§ **TASK GOAL**
Print the records exactly and in full, please; the pictures stay out.

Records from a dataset
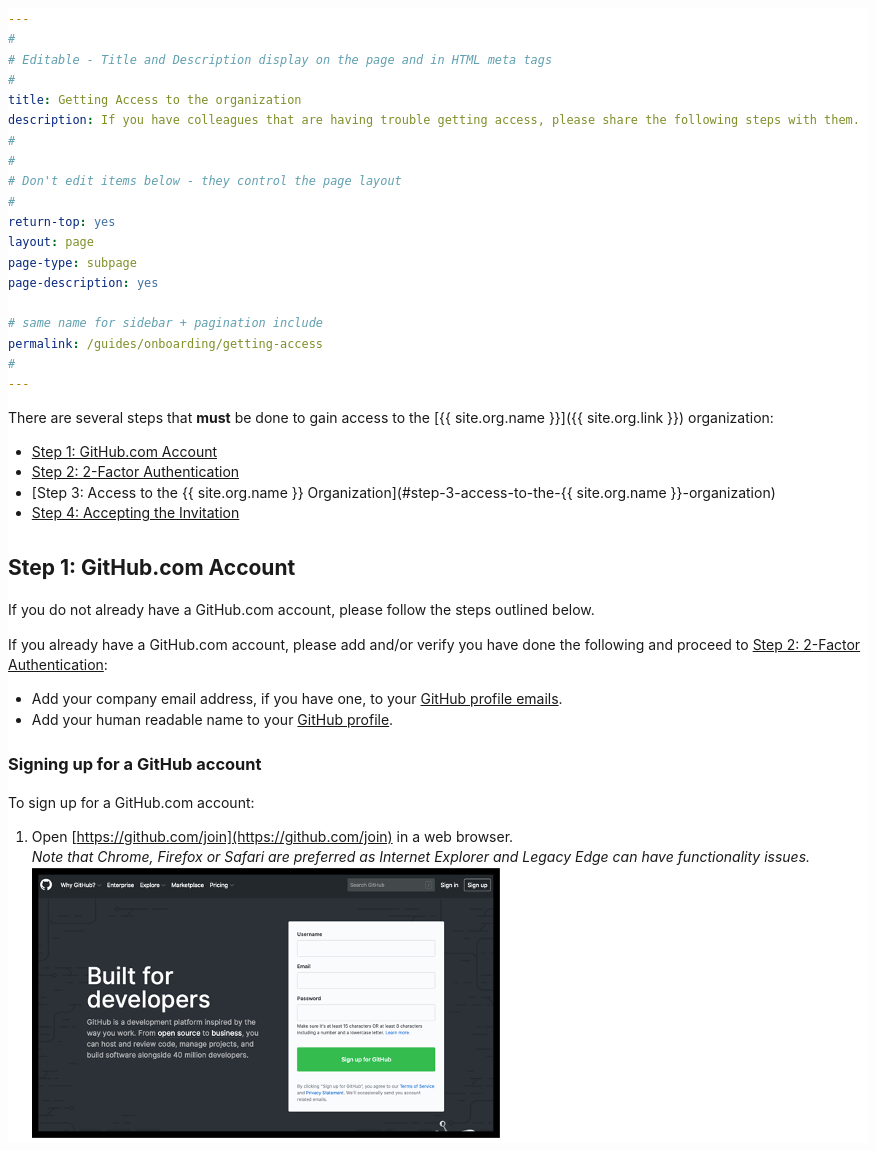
 ```yaml
---
#
# Editable - Title and Description display on the page and in HTML meta tags
#
title: Getting Access to the organization
description: If you have colleagues that are having trouble getting access, please share the following steps with them.
#
#
# Don't edit items below - they control the page layout
#
return-top: yes
layout: page
page-type: subpage
page-description: yes

# same name for sidebar + pagination include
permalink: /guides/onboarding/getting-access
#
---
```

There are several steps that __must__ be done to gain access to the [{{ site.org.name }}]({{ site.org.link }}) organization:

- [Step 1: GitHub.com Account](#step-1-githubcom-account)
- [Step 2: 2-Factor Authentication](#step-2-2-factor-authentication)
- [Step 3: Access to the {{ site.org.name }} Organization](#step-3-access-to-the-{{ site.org.name }}-organization)
- [Step 4: Accepting the Invitation](#step-4-accepting-the-invitation)


## Step 1: GitHub.com Account

If you do not already have a GitHub.com account, please follow the steps outlined below.

If you already have a GitHub.com account, please add and/or verify you have done the following and proceed to [Step 2: 2-Factor Authentication](#step-2-2-factor-authentication):

- Add your company email address, if you have one, to your [GitHub profile emails](https://github.com/settings/emails).
- Add your human readable name to your [GitHub profile](https://github.com/settings/profile).

### Signing up for a GitHub account  

To sign up for a GitHub.com account:

1. Open [https://github.com/join](https://github.com/join) in a web browser.  
  *Note that Chrome, Firefox or Safari are preferred as Internet Explorer and Legacy Edge can have functionality issues.*  
  ![GitHub Signup](imgs/signup.png)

§ **TASK RESULT**
 ```yaml
---
#
# Editable - Title and Description display on the page and in HTML meta tags
#
title: Getting Access to the organization
description: If you have colleagues that are having trouble getting access, please share the following steps with them.
#
#
# Don't edit items below - they control the page layout
#
return-top: yes
layout: page
page-type: subpage
page-description: yes

# same name for sidebar + pagination include
permalink: /guides/onboarding/getting-access
#
---
```

There are several steps that __must__ be done to gain access to the [{{ site.org.name }}]({{ site.org.link }}) organization:

- [Step 1: GitHub.com Account](#step-1-githubcom-account)
- [Step 2: 2-Factor Authentication](#step-2-2-factor-authentication)
- [Step 3: Access to the {{ site.org.name }} Organization](#step-3-access-to-the-{{ site.org.name }}-organization)
- [Step 4: Accepting the Invitation](#step-4-accepting-the-invitation)


## Step 1: GitHub.com Account

If you do not already have a GitHub.com account, please follow the steps outlined below.

If you already have a GitHub.com account, please add and/or verify you have done the following and proceed to [Step 2: 2-Factor Authentication](#step-2-2-factor-authentication):

- Add your company email address, if you have one, to your [GitHub profile emails](https://github.com/settings/emails).
- Add your human readable name to your [GitHub profile](https://github.com/settings/profile).

### Signing up for a GitHub account  

To sign up for a GitHub.com account:

1. Open [https://github.com/join](https://github.com/join) in a web browser.  
  *Note that Chrome, Firefox or Safari are preferred as Internet Explorer and Legacy Edge can have functionality issues.*  
  ![GitHub Signup](imgs/signup.png)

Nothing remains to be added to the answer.